By: J
Hello I’m J and I am an addict. My addiction believe it or not started during my childhood and I have been feeding it ever since. I get a strong urge that seems to consume me until I feed my compulsion. I am ashamed to admit it but I have done things that have disrespected my family, friends, and at times co-workers. This addiction has at times allowed my mind to rationalize immoral behavior just to experience the next fix. My addiction is the catalyst that drives individuals to drugs, alcohol, and sex. My addiction is to myself.
Selfishness, in my opinion, is the need to fulfill every impulse, rational or irrational. This characteristics starts in the sandbox, when you snatch another kids toy because you want it. Good parents guide you thru this process and establish guidelines and coping mechanisms. Then you become a hormone imbalanced teenager. This is the stage that ones selfish endeavors lead to greater exploration and at times greater penalties. We either learn from our mistakes and re-establish/pick up new coping mechanisms or embrace the role of rebellious teen. It is at this pivital point that the mindset of it’s all about me or I understand that I will not get all I want is established. It’s at this point where we choose to deal with the emotions of rejection and disappointment or mask it with a substance or a pleasurable yet destructive behavior.

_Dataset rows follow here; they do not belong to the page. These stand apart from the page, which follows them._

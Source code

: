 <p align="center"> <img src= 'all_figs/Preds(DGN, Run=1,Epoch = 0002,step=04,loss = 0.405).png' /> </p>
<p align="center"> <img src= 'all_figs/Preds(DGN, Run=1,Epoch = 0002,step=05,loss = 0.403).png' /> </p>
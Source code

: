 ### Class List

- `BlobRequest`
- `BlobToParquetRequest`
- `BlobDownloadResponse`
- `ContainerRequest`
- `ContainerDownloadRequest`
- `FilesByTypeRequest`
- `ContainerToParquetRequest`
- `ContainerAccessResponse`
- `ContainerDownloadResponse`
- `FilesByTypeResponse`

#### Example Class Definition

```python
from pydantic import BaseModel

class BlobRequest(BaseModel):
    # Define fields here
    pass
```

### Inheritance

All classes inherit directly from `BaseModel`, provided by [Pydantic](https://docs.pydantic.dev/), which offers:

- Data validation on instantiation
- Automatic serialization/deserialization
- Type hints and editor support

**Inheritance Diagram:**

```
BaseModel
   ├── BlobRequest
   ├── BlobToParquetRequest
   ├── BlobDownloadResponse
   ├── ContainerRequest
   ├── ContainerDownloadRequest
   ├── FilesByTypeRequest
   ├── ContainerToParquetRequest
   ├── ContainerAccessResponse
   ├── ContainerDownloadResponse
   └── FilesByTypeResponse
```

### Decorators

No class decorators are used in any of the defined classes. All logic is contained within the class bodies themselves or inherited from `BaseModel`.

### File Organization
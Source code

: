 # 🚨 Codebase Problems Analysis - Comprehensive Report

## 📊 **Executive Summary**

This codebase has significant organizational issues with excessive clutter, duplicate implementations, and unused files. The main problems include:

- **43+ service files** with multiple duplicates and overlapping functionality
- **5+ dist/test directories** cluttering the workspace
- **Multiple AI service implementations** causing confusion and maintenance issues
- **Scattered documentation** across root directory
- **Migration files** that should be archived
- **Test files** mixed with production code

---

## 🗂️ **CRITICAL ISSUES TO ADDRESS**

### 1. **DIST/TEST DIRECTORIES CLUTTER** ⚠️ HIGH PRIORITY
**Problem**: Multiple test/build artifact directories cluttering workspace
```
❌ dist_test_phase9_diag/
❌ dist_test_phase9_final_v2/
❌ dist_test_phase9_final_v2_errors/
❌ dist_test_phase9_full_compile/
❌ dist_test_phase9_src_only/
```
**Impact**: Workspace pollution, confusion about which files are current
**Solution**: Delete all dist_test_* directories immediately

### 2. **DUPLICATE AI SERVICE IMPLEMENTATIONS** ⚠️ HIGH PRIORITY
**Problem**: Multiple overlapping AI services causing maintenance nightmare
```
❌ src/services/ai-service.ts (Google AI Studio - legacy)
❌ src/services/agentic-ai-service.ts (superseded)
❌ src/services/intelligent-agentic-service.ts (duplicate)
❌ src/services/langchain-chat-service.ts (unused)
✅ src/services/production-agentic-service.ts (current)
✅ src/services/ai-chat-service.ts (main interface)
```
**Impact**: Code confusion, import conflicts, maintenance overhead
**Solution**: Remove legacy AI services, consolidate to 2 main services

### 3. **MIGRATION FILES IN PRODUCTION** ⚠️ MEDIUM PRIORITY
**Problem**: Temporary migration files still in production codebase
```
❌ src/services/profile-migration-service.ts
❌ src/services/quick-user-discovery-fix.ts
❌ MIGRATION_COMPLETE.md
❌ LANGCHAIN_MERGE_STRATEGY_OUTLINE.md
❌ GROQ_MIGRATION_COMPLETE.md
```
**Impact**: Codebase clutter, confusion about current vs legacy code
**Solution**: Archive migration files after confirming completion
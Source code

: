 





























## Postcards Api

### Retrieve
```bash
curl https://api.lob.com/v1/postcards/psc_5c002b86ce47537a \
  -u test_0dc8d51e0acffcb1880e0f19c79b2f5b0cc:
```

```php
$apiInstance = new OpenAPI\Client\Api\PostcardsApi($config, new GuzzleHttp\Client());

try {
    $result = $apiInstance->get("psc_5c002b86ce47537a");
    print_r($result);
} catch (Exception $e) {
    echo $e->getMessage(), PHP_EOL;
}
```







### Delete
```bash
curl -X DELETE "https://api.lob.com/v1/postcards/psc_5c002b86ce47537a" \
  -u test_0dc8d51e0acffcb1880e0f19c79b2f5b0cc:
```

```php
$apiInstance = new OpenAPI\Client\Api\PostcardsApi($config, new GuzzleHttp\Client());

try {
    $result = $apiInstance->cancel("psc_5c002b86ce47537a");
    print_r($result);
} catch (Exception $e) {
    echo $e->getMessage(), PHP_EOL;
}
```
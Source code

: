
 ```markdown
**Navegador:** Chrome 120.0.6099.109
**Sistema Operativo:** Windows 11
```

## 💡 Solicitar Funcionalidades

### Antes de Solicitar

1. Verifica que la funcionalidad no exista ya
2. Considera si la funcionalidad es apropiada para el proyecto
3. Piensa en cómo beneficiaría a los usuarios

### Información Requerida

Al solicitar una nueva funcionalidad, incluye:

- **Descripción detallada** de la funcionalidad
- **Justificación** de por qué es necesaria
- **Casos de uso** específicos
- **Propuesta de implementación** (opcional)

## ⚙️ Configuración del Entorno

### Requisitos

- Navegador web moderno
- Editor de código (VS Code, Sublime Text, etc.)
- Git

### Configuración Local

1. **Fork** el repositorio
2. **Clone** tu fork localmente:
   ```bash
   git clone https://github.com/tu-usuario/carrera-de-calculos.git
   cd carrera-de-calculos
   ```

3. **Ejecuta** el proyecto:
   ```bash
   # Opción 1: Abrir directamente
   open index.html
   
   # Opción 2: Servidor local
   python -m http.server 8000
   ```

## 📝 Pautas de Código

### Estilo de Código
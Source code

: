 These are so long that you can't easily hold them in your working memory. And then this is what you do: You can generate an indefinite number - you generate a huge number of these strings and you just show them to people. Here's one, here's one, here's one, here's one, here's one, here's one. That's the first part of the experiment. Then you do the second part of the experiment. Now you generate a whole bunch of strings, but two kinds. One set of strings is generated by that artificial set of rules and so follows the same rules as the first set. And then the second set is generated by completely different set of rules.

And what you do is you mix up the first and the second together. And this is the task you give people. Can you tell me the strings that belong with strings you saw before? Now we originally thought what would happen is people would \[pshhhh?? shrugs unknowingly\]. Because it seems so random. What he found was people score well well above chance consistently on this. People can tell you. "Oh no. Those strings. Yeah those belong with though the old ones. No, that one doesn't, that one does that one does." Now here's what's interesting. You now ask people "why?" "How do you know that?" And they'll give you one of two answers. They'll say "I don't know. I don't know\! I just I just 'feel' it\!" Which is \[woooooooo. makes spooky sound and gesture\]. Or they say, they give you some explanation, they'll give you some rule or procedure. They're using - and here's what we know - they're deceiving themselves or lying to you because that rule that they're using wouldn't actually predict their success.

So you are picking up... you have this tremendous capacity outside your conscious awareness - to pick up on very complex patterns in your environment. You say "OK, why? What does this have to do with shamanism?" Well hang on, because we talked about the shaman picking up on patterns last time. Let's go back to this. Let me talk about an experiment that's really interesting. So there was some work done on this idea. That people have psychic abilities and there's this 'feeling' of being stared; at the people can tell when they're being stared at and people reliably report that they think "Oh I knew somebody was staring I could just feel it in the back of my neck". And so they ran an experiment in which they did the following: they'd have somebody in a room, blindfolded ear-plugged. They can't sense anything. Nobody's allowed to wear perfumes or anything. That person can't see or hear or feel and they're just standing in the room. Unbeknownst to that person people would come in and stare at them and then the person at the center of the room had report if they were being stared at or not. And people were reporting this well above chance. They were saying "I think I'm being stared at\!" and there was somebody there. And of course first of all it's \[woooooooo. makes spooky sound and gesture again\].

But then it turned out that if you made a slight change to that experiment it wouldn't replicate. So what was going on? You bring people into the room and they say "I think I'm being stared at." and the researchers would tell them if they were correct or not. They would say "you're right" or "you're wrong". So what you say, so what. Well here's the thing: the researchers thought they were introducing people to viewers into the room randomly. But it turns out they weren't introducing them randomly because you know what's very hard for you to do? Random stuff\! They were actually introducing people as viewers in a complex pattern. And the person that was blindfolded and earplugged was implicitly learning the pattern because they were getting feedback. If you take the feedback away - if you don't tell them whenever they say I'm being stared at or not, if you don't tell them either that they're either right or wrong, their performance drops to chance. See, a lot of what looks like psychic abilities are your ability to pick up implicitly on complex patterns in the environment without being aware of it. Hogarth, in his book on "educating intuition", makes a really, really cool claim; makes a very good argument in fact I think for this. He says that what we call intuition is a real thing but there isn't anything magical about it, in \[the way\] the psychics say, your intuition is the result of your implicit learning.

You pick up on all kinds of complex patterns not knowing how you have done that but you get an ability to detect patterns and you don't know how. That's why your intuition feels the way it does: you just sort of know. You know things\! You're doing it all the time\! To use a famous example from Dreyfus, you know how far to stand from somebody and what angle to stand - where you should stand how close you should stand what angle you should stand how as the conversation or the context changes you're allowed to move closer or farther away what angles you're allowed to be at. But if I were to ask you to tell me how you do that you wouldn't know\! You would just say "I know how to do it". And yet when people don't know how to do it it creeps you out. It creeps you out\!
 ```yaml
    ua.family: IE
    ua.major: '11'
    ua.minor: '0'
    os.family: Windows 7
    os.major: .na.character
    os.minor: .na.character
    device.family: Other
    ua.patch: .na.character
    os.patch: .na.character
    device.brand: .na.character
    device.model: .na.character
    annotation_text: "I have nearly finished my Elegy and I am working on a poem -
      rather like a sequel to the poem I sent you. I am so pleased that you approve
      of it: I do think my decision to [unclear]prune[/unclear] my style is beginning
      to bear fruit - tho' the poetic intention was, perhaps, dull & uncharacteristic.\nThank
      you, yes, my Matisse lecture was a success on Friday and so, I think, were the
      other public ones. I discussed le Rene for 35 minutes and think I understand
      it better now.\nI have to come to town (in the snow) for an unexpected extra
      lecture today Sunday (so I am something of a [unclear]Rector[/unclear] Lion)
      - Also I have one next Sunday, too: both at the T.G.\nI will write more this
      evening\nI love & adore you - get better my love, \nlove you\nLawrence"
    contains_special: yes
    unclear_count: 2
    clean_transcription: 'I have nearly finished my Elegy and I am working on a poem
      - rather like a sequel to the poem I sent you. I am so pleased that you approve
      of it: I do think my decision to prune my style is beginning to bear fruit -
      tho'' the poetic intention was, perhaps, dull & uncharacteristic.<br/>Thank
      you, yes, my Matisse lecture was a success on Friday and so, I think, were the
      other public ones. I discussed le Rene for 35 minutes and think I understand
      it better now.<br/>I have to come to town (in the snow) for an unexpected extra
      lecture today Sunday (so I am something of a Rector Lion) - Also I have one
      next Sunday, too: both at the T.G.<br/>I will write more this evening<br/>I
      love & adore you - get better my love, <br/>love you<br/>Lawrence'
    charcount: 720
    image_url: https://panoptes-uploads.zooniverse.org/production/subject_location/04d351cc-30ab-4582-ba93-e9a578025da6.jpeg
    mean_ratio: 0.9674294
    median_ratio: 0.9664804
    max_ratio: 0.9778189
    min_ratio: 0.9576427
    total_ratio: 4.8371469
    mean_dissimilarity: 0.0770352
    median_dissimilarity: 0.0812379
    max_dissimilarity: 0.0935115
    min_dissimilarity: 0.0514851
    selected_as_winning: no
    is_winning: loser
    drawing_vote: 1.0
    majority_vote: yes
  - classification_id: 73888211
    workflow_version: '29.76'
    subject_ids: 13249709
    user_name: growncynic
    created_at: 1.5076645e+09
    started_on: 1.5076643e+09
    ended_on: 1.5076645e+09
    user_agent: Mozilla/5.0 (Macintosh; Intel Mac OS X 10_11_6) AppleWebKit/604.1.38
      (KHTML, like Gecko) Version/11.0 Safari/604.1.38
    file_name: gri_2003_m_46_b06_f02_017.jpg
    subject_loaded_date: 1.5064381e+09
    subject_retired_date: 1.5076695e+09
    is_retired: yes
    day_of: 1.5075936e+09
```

Morality, the belief in God, (that God not being ourselves) and the worshiping of Him steers us from selfishness. Worship services identify the flaw in selfishness and the arrogance of considering that we are quite capable of living life without help from our creator. I am a recovering addict from myself. I thank God for his Holy Bible which leads and guides my every move. I thank God that He is tolerant of my mistakes and believes in the purpose He placed in me. I also thank God for true friends and family that ground me in reality and support me in life.